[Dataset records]
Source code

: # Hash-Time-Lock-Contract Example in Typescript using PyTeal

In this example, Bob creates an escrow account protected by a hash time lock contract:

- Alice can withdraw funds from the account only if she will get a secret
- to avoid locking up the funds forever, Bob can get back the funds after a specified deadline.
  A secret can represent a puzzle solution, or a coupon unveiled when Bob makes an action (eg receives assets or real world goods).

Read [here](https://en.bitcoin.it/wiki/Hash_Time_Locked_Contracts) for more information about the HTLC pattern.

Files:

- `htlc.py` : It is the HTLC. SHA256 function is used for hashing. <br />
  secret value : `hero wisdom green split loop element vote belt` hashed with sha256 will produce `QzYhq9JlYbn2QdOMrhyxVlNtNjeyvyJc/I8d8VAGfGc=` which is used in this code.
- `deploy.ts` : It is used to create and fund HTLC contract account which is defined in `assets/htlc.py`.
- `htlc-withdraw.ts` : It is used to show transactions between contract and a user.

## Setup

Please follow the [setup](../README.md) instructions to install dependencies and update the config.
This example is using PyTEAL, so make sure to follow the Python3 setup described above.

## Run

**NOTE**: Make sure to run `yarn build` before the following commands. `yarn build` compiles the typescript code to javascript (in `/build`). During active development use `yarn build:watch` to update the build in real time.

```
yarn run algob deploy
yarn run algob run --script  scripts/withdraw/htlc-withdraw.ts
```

Problem description:
Search the entries above for lines containing the word "yarn", and copy each one.

Solution to this exercise:
**NOTE**: Make sure to run `yarn build` before the following commands. `yarn build` compiles the typescript code to javascript (in `/build`). During active development use `yarn build:watch` to update the build in real time.
yarn run algob deploy
yarn run algob run --script  scripts/withdraw/htlc-withdraw.ts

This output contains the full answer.